A large number of plastic bottles and similar plastic containers used today are manufactured in a stretch blow molding process. In this process, a so-called preform is first manufactured with a generally elongated, tube-like shape. This shape can have a bottom on one of its longitudinal ends. On the other end, it can have a neck section with an interlocking connection of a closure with a corresponding engagement. The interlocking connection of a closure can be, for example, threads formed on the outer surface of the neck piece or bayonet-like protrusions or recesses. The preform is inserted into a mold cavity of a blow mold and inflated using a medium, usually air, that is blown in via overpressure. Additionally, the preform is thereby axially elongated with a horizontal bar that is driven through the neck opening. After the stretching/blowing process, the finished plastic container is demolded out of the blow mold.
In the so-called one-step stretch blow molding process, the preform can be reshaped into a plastic container immediately following its manufacture in the injection-molding process, without intermediate cooling and storage. Plastic containers can be, however, generally manufactured in a two-step stretch blow molding process, in which the preforms are initially injection-molded, cooled, and stored for later use. The manufacture of the plastic containers takes place separately (both spatially and temporally) in a separate stretch blow molding process. In this later stretch blow molding process, the preforms can be heated again in order to make plastic bottles. In order to do this, for example, a desired temperature profile is set using infrared radiation over the axial and/or radial extent of the preform. This temperature profile enables the stretch blow molding process. After the preform is set into the molding tool, it is radially shaped using a gas that is blown in with overpressure and axially stretched using a stretching rod. Afterwards, the finished plastic container is demolded.

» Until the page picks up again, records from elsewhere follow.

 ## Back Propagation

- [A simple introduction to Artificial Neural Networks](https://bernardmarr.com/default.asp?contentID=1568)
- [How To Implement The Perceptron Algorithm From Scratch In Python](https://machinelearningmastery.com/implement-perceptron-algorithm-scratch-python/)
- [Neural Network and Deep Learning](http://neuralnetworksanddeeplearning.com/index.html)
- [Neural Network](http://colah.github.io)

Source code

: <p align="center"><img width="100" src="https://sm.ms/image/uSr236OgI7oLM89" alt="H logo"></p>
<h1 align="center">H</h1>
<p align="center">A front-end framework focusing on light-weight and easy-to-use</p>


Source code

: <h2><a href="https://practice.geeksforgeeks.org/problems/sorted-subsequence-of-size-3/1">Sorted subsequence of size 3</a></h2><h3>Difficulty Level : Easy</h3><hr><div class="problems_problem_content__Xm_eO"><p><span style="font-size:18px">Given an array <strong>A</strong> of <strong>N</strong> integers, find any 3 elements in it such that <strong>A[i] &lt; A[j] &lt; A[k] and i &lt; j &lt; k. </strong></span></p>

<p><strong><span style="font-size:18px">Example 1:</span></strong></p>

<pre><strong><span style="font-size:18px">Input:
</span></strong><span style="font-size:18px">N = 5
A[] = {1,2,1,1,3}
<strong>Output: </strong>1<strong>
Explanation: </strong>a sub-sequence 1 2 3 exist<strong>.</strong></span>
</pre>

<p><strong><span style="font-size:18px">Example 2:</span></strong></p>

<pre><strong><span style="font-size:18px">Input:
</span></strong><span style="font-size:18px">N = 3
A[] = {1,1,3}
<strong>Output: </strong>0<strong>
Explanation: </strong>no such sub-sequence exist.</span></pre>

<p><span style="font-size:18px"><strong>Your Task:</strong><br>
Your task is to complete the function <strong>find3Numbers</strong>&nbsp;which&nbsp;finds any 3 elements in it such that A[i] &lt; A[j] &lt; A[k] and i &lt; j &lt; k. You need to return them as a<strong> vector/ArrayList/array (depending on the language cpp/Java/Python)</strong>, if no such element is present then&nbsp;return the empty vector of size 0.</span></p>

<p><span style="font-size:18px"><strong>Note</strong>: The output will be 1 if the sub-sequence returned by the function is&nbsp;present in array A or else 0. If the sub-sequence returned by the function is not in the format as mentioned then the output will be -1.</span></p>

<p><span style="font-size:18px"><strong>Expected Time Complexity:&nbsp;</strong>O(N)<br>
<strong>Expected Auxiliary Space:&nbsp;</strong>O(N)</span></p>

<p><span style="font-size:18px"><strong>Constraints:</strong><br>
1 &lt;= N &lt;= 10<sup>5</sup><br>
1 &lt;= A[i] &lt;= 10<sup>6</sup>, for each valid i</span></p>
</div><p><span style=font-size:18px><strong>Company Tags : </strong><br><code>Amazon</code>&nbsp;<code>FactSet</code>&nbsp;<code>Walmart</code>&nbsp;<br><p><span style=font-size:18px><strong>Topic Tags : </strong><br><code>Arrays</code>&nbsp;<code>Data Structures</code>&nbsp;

In the production of mass-produced items (like, for example, plastic bottles made of polyethylene terephthalate, or PET), material usage represents a factor for competitiveness and environmental balance. Due to the very high quantities in which plastic bottles are manufactured, reductions of the material weight on the order of tenths of a gram can very quickly lead to material saving on the order of tons. As a result, great efforts were taken in the past to reduce the material weight of the preforms for plastic bottles, especially PET bottles. With the preforms known from the prior art, it was believed that the optimum had been reached. The plastic bottles manufactured from the preforms are manufactured to meet the required mechanical strengths, temperature stabilities, and gas barrier characteristics. The efforts to reduce the material weight were disadvantageous in that they required multiple modifications of the stretch blow molding devices and the bottling plants. This is, from the standpoint of the stretch blow molding device operator as well as from the standpoint of the bottler of plastic containers made from the preform, an extremely unsatisfactory state of affairs.
Preforms known from the prior art can have, in the neck section, minimum wall thicknesses of 0.9 mm to 2 mm. These wall thicknesses are used to impart to the neck section, which is not further strain-hardened during the stretch blow molding process, the mechanical strength, the gas-tightness, and the internal stress resistance necessary for the reception of the closure, even at raised outside temperatures. Consequently, the neck section of the preform makes a not-insignificant contribution to the overall weight (and therefore to the material usage of the preforms).